C’était en 1971, il y a cinquante ans, lorsque j’ai eu ma première rencontre avec M. Alejandro Goicoechea Omar.
Ce grand Ingénieur Militaire d’Armement et de Construction, numéro un de sa promotion, né à Elorrio (Vizcaya) en 1895, avait 76 ans, lorsqu’il croisa ma route, un jeune de 27 ans, qui avait terminé sa formation en composites, au Centre Européen de Recherche et Développement à Chambéry de la Société Saint Gobain. Il avait assisté à une conférence sur les composites à Paris, dans laquelle un véhicule composite était montré, circulant sur des pistes en béton, avec des roues pneumatiques et il était composé de quatre « vertèbres », jointes et articulées entre elles. Ce convoi rompait avec tout ce qui était connu jusqu’alors : il présentait Vertébration – Roulage pneumatique – Entreprise – Traction sur chaque roue – Ultra-léger.
L’ensemble du convoi était en composite. Après l’étonnement qu’elle produisit parmi les participants au congrès, je constatai que bien que fabriquée en France, notamment dans les ateliers de Brisoneau et Lotz, l’invention était espagnole.
Le « train » circulait lors d’essais dans une ville – Santa Cruz de Campezo (Álava) et plusieurs personnes y ont été vues accompagnées de la garde civile. A mon retour en Espagne, j’ai eu l’intuition de contacter et de localiser M. Alejandro Goicoechea. Pourquoi l’ai-je fait ? Car il avait la conviction que s’il y avait un ingénieur espagnol capable d’innover à un si haut degré, ce ne pouvait être autre que M. Alejandro Goicoechea.

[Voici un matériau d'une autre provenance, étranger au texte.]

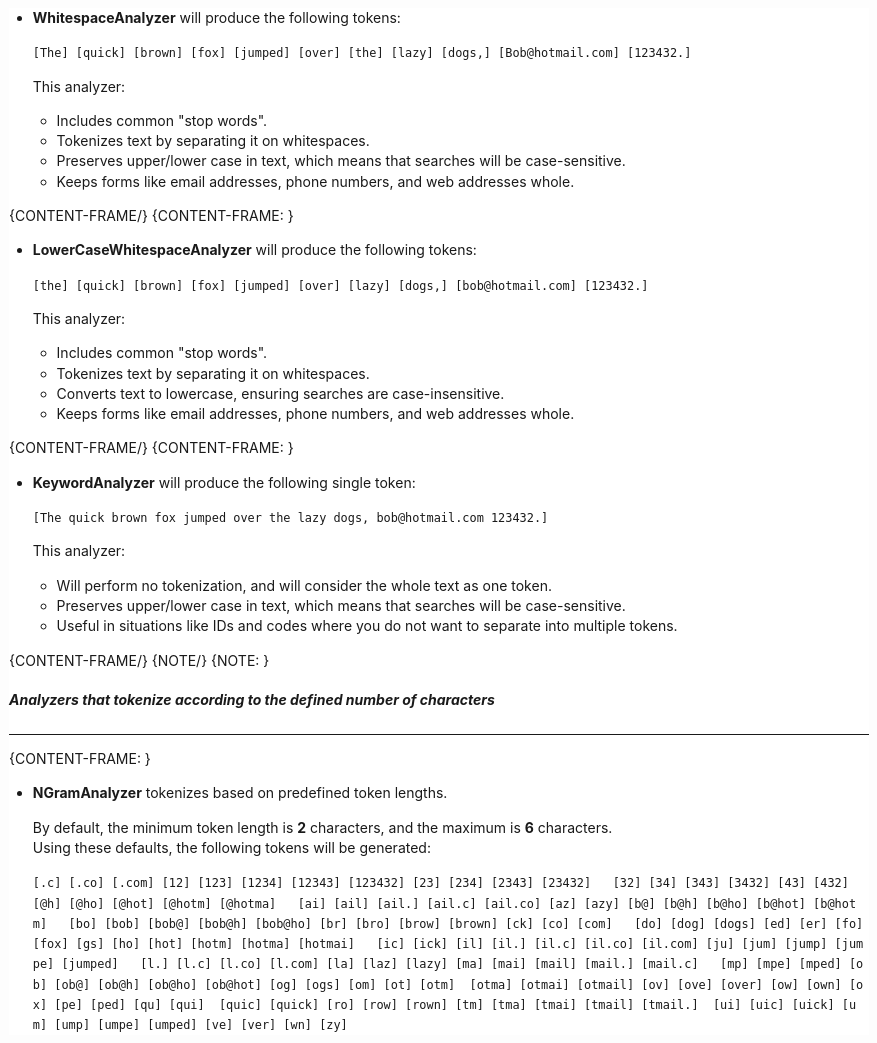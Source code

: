* **WhitespaceAnalyzer** will produce the following tokens:

    `[The] [quick] [brown] [fox] [jumped] [over] [the] [lazy] [dogs,] [Bob@hotmail.com] [123432.]`  

    This analyzer:

    * Includes common "stop words".
    * Tokenizes text by separating it on whitespaces. 
    * Preserves upper/lower case in text, which means that searches will be case-sensitive.  
    * Keeps forms like email addresses, phone numbers, and web addresses whole.

{CONTENT-FRAME/}
{CONTENT-FRAME: }

* **LowerCaseWhitespaceAnalyzer** will produce the following tokens:

    `[the] [quick] [brown] [fox] [jumped] [over] [lazy] [dogs,] [bob@hotmail.com] [123432.]`

    This analyzer:

    * Includes common "stop words".
    * Tokenizes text by separating it on whitespaces.
    * Converts text to lowercase, ensuring searches are case-insensitive.
    * Keeps forms like email addresses, phone numbers, and web addresses whole.

{CONTENT-FRAME/}
{CONTENT-FRAME: }

* **KeywordAnalyzer** will produce the following single token:

    `[The quick brown fox jumped over the lazy dogs, bob@hotmail.com 123432.]`  

    This analyzer:

    * Will perform no tokenization, and will consider the whole text as one token.
    * Preserves upper/lower case in text, which means that searches will be case-sensitive.
    * Useful in situations like IDs and codes where you do not want to separate into multiple tokens.

{CONTENT-FRAME/}
{NOTE/}
{NOTE: }

##### Analyzers that tokenize according to the defined number of characters

---

{CONTENT-FRAME: }

* **NGramAnalyzer** tokenizes based on predefined token lengths.

    By default, the minimum token length is **2** characters, and the maximum is **6** characters.  
    Using these defaults, the following tokens will be generated:  
  
    `[.c] [.co] [.com] [12] [123] [1234] [12343] [123432] [23] [234] [2343] [23432]  
     [32] [34] [343] [3432] [43] [432] [@h] [@ho] [@hot] [@hotm] [@hotma]  
     [ai] [ail] [ail.] [ail.c] [ail.co] [az] [azy] [b@] [b@h] [b@ho] [b@hot] [b@hotm]  
     [bo] [bob] [bob@] [bob@h] [bob@ho] [br] [bro] [brow] [brown] [ck] [co] [com]  
     [do] [dog] [dogs] [ed] [er] [fo] [fox] [gs] [ho] [hot] [hotm] [hotma] [hotmai]  
     [ic] [ick] [il] [il.] [il.c] [il.co] [il.com] [ju] [jum] [jump] [jumpe] [jumped]  
     [l.] [l.c] [l.co] [l.com] [la] [laz] [lazy] [ma] [mai] [mail] [mail.] [mail.c]  
     [mp] [mpe] [mped] [ob] [ob@] [ob@h] [ob@ho] [ob@hot] [og] [ogs] [om] [ot] [otm] 
     [otma] [otmai] [otmail] [ov] [ove] [over] [ow] [own] [ox] [pe] [ped] [qu] [qui] 
     [quic] [quick] [ro] [row] [rown] [tm] [tma] [tmai] [tmail] [tmail.] 
     [ui] [uic] [uick] [um] [ump] [umpe] [umped] [ve] [ver] [wn] [zy]`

Celui qui écrit ceci se souvient qu’en août 1950, étant un garçon de sept ans, il a demandé à ses parents de le rapprocher de Zumárraga, à côté de l’endroit où il a passé l’été, pour voir circuler le nouveau train TALGO. Quand il l’a vu, il a été étonné de voir ce serpent, petit, métallique, gris avec une bande rougeâtre, traîné par une formidable locomotive Krauss Maffei. C’est un souvenir indélébile. D. Alejandro me reçoit dans son bureau de C / Rodríguez de San Pedro à Madrid et il est surpris de mon intérêt. Je lui commente que je souhaite que la fabrication de ce « train des Vertébrés » soit en Espagne.
Après réflexion, il me dit : je le défie. Je dois faire un nouveau convoi, plus exigeant que le précédent en terme de conception, en composite et vous avez un peu plus d’un an pour l’exécuter. Je vous fournirai les plans. Sinon, je le ferai en France. J’accepte le défi et parviens à former une formidable équipe technique, composée des ingénieurs civils Julio de Castro Núñez et Carballedo et de l’ingénieur industriel Delfín Rodríguez Villanueva.
Je prendrais le thème composite. Un navire a été fouillé à Torrejón de Ardoz et les quatre caisses ou vertèbres ont été construites, en plus des extrémités de tête et de queue, pour le gouvernement du convoi. Depuis que Don Alejandro a commencé sa carrière ferroviaire dans les années 1920, deux idées l’ont toujours poursuivi. Suppression du poids et du roulement sans déraillement.
Je voulais finir la roue de tabulation de George Stephenson. Il considérait cela comme un risque énorme. Les deux exigences ont été largement satisfaites sur le Train des Vertébrés.
Les premières, les boîtes ou vertèbres, étaient autoportantes, en composite « sandwich », ce qui les rendait extraordinairement légères. C’est le meilleur compromis entre rigidité et poids. Aucun autre matériau ne peut rivaliser avec le sandwich.
Le second, le roulage pneumatique encadré entre les chenilles en béton, en plus d’offrir un maximum de confort, de non-dégonflage, en plus d’annuler pratiquement le couple de basculement, puisque les roues étaient situées dans le plan de masse du véhicule.
Le Train des Vertébrés a circulé au cours des années 1974/1975 sur l’Avenida Marítima à Las Palmas de Gran Canaria. Sa vitesse maximale, atteinte par ses 12 moteurs électriques, situés dans les moyeux des 12 pneus correspondant aux six vertèbres, était capable d’atteindre 130 km/h. avec une accélération de 1,1 m/sec.2, bien qu’en raison du parcours court (1 800 m), il était limité à 105 km/h. Sans aucun doute, M. Alejandro était en avance sur son temps dans la conception, la technologie appliquée et l’utilisation de nouveaux matériaux, les COMPOSITES.